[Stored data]
——————————

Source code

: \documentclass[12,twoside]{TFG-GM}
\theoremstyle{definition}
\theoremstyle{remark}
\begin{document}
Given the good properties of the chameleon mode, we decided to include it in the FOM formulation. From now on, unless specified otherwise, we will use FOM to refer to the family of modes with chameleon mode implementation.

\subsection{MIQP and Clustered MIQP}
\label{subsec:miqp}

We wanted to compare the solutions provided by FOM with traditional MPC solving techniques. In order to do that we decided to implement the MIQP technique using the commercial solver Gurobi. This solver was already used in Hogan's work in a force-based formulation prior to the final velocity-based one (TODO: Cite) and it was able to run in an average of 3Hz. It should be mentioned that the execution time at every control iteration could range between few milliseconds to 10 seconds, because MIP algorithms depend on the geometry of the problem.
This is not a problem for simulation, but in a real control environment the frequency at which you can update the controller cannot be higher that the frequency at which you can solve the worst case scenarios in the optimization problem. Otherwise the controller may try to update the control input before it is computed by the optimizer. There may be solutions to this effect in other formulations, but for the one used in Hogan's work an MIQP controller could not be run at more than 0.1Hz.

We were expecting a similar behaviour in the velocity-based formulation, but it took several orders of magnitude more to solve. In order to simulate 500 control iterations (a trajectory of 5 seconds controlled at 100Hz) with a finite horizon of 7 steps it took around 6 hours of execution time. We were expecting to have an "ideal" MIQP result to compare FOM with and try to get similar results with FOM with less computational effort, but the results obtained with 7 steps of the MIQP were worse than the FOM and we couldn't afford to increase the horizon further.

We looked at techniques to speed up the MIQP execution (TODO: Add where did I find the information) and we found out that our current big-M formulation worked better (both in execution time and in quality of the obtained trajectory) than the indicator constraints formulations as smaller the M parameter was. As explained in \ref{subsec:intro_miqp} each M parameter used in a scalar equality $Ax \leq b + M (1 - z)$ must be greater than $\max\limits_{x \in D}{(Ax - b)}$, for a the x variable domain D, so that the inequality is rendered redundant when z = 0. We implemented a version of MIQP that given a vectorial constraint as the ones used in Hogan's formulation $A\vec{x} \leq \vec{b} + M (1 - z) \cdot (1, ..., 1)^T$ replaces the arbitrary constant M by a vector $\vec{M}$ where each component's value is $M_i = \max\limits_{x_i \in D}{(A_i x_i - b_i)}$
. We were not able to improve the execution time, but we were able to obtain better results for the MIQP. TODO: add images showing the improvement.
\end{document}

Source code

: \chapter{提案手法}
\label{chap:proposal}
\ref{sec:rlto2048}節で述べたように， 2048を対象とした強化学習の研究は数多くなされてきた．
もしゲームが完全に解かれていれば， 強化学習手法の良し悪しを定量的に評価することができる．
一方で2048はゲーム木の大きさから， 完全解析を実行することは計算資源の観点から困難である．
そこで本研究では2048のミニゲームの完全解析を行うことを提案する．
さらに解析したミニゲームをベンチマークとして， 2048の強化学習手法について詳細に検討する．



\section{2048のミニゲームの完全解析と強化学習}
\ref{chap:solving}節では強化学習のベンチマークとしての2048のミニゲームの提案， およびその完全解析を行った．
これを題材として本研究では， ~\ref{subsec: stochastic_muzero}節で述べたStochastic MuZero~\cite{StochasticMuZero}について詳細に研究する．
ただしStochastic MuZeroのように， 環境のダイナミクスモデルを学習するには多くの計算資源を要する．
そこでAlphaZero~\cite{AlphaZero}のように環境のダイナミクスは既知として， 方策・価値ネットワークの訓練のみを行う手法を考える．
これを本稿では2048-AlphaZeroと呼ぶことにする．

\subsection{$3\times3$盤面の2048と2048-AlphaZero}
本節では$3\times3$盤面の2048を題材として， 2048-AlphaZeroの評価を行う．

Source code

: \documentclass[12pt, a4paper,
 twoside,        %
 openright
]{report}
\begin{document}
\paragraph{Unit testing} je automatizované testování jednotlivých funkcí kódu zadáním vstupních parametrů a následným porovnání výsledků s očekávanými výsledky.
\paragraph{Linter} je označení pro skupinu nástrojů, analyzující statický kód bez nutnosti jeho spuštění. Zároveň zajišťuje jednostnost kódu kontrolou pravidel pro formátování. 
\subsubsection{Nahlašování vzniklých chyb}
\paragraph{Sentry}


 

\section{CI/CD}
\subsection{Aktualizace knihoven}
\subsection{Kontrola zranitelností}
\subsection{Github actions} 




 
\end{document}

——————————

WORK ORDER ▸
Write all the entries out again exactly as they are.

RESULT BELOW ▸
Source code

: \documentclass[12,twoside]{TFG-GM}
\theoremstyle{definition}
\theoremstyle{remark}
\begin{document}
Given the good properties of the chameleon mode, we decided to include it in the FOM formulation. From now on, unless specified otherwise, we will use FOM to refer to the family of modes with chameleon mode implementation.

\subsection{MIQP and Clustered MIQP}
\label{subsec:miqp}

We wanted to compare the solutions provided by FOM with traditional MPC solving techniques. In order to do that we decided to implement the MIQP technique using the commercial solver Gurobi. This solver was already used in Hogan's work in a force-based formulation prior to the final velocity-based one (TODO: Cite) and it was able to run in an average of 3Hz. It should be mentioned that the execution time at every control iteration could range between few milliseconds to 10 seconds, because MIP algorithms depend on the geometry of the problem.
This is not a problem for simulation, but in a real control environment the frequency at which you can update the controller cannot be higher that the frequency at which you can solve the worst case scenarios in the optimization problem. Otherwise the controller may try to update the control input before it is computed by the optimizer. There may be solutions to this effect in other formulations, but for the one used in Hogan's work an MIQP controller could not be run at more than 0.1Hz.

We were expecting a similar behaviour in the velocity-based formulation, but it took several orders of magnitude more to solve. In order to simulate 500 control iterations (a trajectory of 5 seconds controlled at 100Hz) with a finite horizon of 7 steps it took around 6 hours of execution time. We were expecting to have an "ideal" MIQP result to compare FOM with and try to get similar results with FOM with less computational effort, but the results obtained with 7 steps of the MIQP were worse than the FOM and we couldn't afford to increase the horizon further.

We looked at techniques to speed up the MIQP execution (TODO: Add where did I find the information) and we found out that our current big-M formulation worked better (both in execution time and in quality of the obtained trajectory) than the indicator constraints formulations as smaller the M parameter was. As explained in \ref{subsec:intro_miqp} each M parameter used in a scalar equality $Ax \leq b + M (1 - z)$ must be greater than $\max\limits_{x \in D}{(Ax - b)}$, for a the x variable domain D, so that the inequality is rendered redundant when z = 0. We implemented a version of MIQP that given a vectorial constraint as the ones used in Hogan's formulation $A\vec{x} \leq \vec{b} + M (1 - z) \cdot (1, ..., 1)^T$ replaces the arbitrary constant M by a vector $\vec{M}$ where each component's value is $M_i = \max\limits_{x_i \in D}{(A_i x_i - b_i)}$
. We were not able to improve the execution time, but we were able to obtain better results for the MIQP. TODO: add images showing the improvement.
\end{document}

Source code

: \chapter{提案手法}
\label{chap:proposal}
\ref{sec:rlto2048}節で述べたように， 2048を対象とした強化学習の研究は数多くなされてきた．
もしゲームが完全に解かれていれば， 強化学習手法の良し悪しを定量的に評価することができる．
一方で2048はゲーム木の大きさから， 完全解析を実行することは計算資源の観点から困難である．
そこで本研究では2048のミニゲームの完全解析を行うことを提案する．
さらに解析したミニゲームをベンチマークとして， 2048の強化学習手法について詳細に検討する．



\section{2048のミニゲームの完全解析と強化学習}
\ref{chap:solving}節では強化学習のベンチマークとしての2048のミニゲームの提案， およびその完全解析を行った．
これを題材として本研究では， ~\ref{subsec: stochastic_muzero}節で述べたStochastic MuZero~\cite{StochasticMuZero}について詳細に研究する．
ただしStochastic MuZeroのように， 環境のダイナミクスモデルを学習するには多くの計算資源を要する．
そこでAlphaZero~\cite{AlphaZero}のように環境のダイナミクスは既知として， 方策・価値ネットワークの訓練のみを行う手法を考える．
これを本稿では2048-AlphaZeroと呼ぶことにする．

\subsection{$3\times3$盤面の2048と2048-AlphaZero}
本節では$3\times3$盤面の2048を題材として， 2048-AlphaZeroの評価を行う．

Source code

: \documentclass[12pt, a4paper,
 twoside,        %
 openright
]{report}
\begin{document}
\paragraph{Unit testing} je automatizované testování jednotlivých funkcí kódu zadáním vstupních parametrů a následným porovnání výsledků s očekávanými výsledky.
\paragraph{Linter} je označení pro skupinu nástrojů, analyzující statický kód bez nutnosti jeho spuštění. Zároveň zajišťuje jednostnost kódu kontrolou pravidel pro formátování. 
\subsubsection{Nahlašování vzniklých chyb}
\paragraph{Sentry}


 

\section{CI/CD}
\subsection{Aktualizace knihoven}
\subsection{Kontrola zranitelností}
\subsection{Github actions} 




 
\end{document}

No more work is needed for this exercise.